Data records
┌──
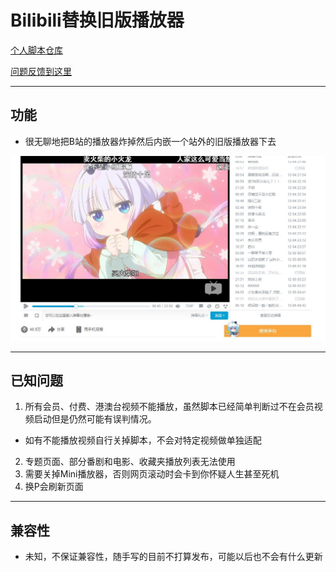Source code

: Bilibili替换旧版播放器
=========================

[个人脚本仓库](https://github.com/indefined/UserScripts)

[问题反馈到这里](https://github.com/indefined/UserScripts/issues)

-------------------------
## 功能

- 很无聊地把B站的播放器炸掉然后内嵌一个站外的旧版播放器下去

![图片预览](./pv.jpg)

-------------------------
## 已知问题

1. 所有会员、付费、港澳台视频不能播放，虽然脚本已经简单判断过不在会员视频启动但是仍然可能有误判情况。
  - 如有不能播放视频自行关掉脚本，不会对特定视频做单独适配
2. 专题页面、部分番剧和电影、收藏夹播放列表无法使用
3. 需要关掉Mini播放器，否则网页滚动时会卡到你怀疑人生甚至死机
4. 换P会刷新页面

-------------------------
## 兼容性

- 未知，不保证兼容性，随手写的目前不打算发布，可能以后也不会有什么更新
└──
┌──
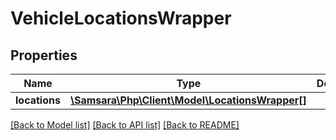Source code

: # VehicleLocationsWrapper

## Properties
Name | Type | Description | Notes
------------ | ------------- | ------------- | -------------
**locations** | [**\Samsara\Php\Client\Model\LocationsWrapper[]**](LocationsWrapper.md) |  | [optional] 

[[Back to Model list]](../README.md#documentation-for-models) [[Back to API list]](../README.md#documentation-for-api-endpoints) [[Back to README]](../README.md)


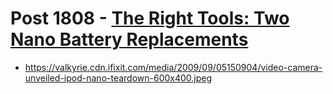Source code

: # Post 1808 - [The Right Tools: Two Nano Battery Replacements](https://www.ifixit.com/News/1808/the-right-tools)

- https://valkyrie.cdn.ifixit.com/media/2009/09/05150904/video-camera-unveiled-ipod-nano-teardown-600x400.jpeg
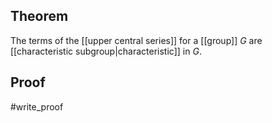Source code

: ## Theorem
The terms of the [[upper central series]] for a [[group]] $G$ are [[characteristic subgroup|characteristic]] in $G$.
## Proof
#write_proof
└──
┌──
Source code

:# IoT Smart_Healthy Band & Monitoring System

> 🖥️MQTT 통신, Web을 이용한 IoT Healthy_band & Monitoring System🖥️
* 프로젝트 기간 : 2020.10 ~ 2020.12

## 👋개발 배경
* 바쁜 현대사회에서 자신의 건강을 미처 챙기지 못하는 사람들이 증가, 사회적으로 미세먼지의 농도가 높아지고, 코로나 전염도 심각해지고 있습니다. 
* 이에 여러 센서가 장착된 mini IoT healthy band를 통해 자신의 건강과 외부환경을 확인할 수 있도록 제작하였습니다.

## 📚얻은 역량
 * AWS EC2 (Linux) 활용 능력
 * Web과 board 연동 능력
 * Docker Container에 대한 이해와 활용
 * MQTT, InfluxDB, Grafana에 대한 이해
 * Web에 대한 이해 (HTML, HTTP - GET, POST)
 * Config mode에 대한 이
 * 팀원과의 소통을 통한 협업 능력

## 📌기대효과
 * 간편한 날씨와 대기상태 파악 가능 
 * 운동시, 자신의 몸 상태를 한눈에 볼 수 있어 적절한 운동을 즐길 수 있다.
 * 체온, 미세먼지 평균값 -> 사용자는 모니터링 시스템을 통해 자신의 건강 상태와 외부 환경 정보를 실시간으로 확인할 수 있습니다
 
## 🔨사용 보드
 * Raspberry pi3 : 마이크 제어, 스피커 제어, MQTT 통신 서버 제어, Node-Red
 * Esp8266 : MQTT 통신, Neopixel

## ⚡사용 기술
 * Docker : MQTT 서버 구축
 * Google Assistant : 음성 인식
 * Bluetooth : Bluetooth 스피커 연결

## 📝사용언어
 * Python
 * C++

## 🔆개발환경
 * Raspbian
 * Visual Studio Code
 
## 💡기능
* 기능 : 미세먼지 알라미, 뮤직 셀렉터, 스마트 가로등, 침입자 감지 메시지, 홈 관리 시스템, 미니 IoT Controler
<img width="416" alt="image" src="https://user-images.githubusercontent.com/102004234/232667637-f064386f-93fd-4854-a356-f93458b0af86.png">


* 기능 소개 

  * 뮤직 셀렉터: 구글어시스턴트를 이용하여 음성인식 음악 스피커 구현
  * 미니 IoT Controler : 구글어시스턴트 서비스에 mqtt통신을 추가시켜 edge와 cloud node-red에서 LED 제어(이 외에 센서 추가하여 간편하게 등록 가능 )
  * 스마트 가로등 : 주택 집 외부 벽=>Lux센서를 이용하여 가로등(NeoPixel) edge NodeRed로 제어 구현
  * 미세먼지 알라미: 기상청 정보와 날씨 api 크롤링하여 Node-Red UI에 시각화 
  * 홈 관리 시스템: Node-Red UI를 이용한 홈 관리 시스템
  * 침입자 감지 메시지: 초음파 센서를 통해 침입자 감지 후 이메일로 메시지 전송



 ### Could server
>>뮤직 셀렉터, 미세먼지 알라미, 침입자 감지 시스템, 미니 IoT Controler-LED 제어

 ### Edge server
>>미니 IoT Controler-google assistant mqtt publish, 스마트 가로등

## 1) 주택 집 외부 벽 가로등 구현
└──
**EXERCISE OBJECTIVE:**
For the word "ifixit", count the lines of the data that contain it and report only the total.

**ANSWER BELOW:**
2